Starts execution for the specified model or models.

This function initiates processing for the given model ID. All streams associated with the model must be connected beforehand via connect_stream(). Use -1 to indicate that all available DFPs and models should be started.

Parameters:

model_id – Index of the model to start. Use -1 to start all models. Default is -1.

Pre:

connect_stream() must be called before this method.

void wait(int model_id = -1)#

Blocks until all streams for the specified model(s) have completed execution.

This function waits until all active input callbacks for the given model have returned false, indicating the end of their respective streams. It should only be called after start() has been invoked for the target model(s).

Use -1 to wait for all models and DFPs currently in execution.

Parameters:

model_id – Index of the model to wait on. Use -1 to wait on all active models. Default is -1.

void stop(int model_id = -1)#

Stops execution of the specified model or models.

This function halts all active streams and processing associated with the given model. It should only be called after start() has been invoked. Use -1 to stop all active models and DFPs.

Parameters:

model_id – Index of the model to stop. Use -1 to stop all models. Default is -1.

void set_num_workers(int input_num_workers, int output_num_workers, int model_id = 0)#

Configures the number of worker threads for input and output streams for a given model.
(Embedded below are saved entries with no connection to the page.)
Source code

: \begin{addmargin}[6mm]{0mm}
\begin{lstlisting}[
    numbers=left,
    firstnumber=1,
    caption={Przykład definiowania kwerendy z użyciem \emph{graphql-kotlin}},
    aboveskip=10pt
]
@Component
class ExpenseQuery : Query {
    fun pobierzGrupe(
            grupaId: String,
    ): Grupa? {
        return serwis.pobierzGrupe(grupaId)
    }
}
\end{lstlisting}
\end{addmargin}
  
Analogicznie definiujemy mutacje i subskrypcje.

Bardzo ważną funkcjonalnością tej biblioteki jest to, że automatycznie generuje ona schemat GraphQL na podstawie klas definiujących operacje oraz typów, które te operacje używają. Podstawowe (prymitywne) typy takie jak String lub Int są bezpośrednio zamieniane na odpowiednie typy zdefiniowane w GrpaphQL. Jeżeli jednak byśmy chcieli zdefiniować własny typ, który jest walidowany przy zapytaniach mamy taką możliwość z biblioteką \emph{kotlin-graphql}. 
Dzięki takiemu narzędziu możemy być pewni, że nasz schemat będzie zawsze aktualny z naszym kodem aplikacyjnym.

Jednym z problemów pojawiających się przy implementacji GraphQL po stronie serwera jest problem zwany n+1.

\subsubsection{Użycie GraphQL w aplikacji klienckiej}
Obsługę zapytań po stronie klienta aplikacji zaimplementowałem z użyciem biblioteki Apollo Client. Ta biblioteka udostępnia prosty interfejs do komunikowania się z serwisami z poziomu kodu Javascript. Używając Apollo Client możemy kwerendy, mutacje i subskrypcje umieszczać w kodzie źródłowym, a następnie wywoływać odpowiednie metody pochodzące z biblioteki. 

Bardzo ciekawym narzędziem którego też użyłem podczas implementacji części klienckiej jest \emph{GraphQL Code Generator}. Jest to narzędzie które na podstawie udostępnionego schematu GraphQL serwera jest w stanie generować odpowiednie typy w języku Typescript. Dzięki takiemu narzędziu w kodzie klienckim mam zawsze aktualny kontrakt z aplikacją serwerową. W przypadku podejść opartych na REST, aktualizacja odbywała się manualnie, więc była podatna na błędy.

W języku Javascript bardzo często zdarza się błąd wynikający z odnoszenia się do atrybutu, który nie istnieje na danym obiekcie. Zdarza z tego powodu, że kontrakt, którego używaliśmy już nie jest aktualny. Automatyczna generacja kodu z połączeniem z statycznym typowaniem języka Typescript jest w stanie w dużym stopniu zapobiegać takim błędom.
By default, the number of input and output workers is equal to the number of connected streams, which typically yields maximum performance. This method allows overriding that behavior to fine-tune parallelism.

This method should be called after all required streams have been connected, and before start() is invoked. If not explicitly set, the accelerator will operate using default worker counts.

Parameters:
  • input_num_workers – Number of worker threads to assign for input processing.

  • output_num_workers – Number of worker threads to assign for output processing.

  • model_id – Index of the model to apply the worker configuration to. Default is 0.

Pre:

connect_stream() must be called before this method

int get_num_streams(int model_id = 0)#

Returns the number of streams currently connected to the specified model.

This method can be used to query how many streams have been registered for a given model using connect_stream(). It is useful for debugging, monitoring, or configuring worker allocation.

Parameters:

model_id – Index of the model to query. Default is 0.

Returns:

int Number of streams connected to the specified model.

Private Types

typedef std::function<bool(vector<const MX::Types::FeatureMap*>, int stream_id)> float_callback_t#

Type definition for a callback function that processes input and output feature maps.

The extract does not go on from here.